#### [What to work on]
Write out the whole listing without a single alteration.

#### [Data records]

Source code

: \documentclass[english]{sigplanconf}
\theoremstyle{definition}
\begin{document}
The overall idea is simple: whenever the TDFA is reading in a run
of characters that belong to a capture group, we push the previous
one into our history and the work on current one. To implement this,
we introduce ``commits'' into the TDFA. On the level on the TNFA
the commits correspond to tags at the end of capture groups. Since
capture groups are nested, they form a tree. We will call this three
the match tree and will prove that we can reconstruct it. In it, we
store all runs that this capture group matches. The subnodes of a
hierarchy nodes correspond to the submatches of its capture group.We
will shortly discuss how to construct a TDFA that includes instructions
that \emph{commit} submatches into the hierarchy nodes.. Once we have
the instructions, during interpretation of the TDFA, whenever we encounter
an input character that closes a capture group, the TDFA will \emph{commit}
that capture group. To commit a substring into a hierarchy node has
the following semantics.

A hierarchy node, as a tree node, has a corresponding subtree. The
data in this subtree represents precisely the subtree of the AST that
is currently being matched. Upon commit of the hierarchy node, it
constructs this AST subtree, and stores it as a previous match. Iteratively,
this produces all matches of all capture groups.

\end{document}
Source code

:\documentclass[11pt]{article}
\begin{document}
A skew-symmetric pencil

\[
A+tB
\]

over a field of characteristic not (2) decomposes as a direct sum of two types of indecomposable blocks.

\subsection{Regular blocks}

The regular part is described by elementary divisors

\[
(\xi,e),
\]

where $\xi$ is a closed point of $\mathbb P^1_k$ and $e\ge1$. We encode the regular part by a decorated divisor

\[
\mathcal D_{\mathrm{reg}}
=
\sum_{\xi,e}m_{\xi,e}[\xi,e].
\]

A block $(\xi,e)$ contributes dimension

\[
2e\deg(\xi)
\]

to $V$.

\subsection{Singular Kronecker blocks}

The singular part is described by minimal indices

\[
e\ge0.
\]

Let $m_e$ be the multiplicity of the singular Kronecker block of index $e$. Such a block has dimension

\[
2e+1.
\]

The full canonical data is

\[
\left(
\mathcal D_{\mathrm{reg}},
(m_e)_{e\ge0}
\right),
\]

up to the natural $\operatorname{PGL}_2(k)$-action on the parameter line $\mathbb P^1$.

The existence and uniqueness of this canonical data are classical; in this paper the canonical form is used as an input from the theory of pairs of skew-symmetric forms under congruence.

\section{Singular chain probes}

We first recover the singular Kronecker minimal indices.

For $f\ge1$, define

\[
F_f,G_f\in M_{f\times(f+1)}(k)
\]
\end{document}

#### [Reply to the task]
Source code

: \documentclass[english]{sigplanconf}
\theoremstyle{definition}
\begin{document}
The overall idea is simple: whenever the TDFA is reading in a run
of characters that belong to a capture group, we push the previous
one into our history and the work on current one. To implement this,
we introduce ``commits'' into the TDFA. On the level on the TNFA
the commits correspond to tags at the end of capture groups. Since
capture groups are nested, they form a tree. We will call this three
the match tree and will prove that we can reconstruct it. In it, we
store all runs that this capture group matches. The subnodes of a
hierarchy nodes correspond to the submatches of its capture group.We
will shortly discuss how to construct a TDFA that includes instructions
that \emph{commit} submatches into the hierarchy nodes.. Once we have
the instructions, during interpretation of the TDFA, whenever we encounter
an input character that closes a capture group, the TDFA will \emph{commit}
that capture group. To commit a substring into a hierarchy node has
the following semantics.

A hierarchy node, as a tree node, has a corresponding subtree. The
data in this subtree represents precisely the subtree of the AST that
is currently being matched. Upon commit of the hierarchy node, it
constructs this AST subtree, and stores it as a previous match. Iteratively,
this produces all matches of all capture groups.

\end{document}
Source code

:\documentclass[11pt]{article}
\begin{document}
A skew-symmetric pencil

\[
A+tB
\]

over a field of characteristic not (2) decomposes as a direct sum of two types of indecomposable blocks.

\subsection{Regular blocks}

The regular part is described by elementary divisors

\[
(\xi,e),
\]

where $\xi$ is a closed point of $\mathbb P^1_k$ and $e\ge1$. We encode the regular part by a decorated divisor

\[
\mathcal D_{\mathrm{reg}}
=
\sum_{\xi,e}m_{\xi,e}[\xi,e].
\]

A block $(\xi,e)$ contributes dimension

\[
2e\deg(\xi)
\]

to $V$.

\subsection{Singular Kronecker blocks}

The singular part is described by minimal indices

\[
e\ge0.
\]

Let $m_e$ be the multiplicity of the singular Kronecker block of index $e$. Such a block has dimension

\[
2e+1.
\]

The full canonical data is

\[
\left(
\mathcal D_{\mathrm{reg}},
(m_e)_{e\ge0}
\right),
\]

up to the natural $\operatorname{PGL}_2(k)$-action on the parameter line $\mathbb P^1$.

The existence and uniqueness of this canonical data are classical; in this paper the canonical form is used as an input from the theory of pairs of skew-symmetric forms under congruence.

\section{Singular chain probes}

We first recover the singular Kronecker minimal indices.

For $f\ge1$, define

\[
F_f,G_f\in M_{f\times(f+1)}(k)
\]
\end{document}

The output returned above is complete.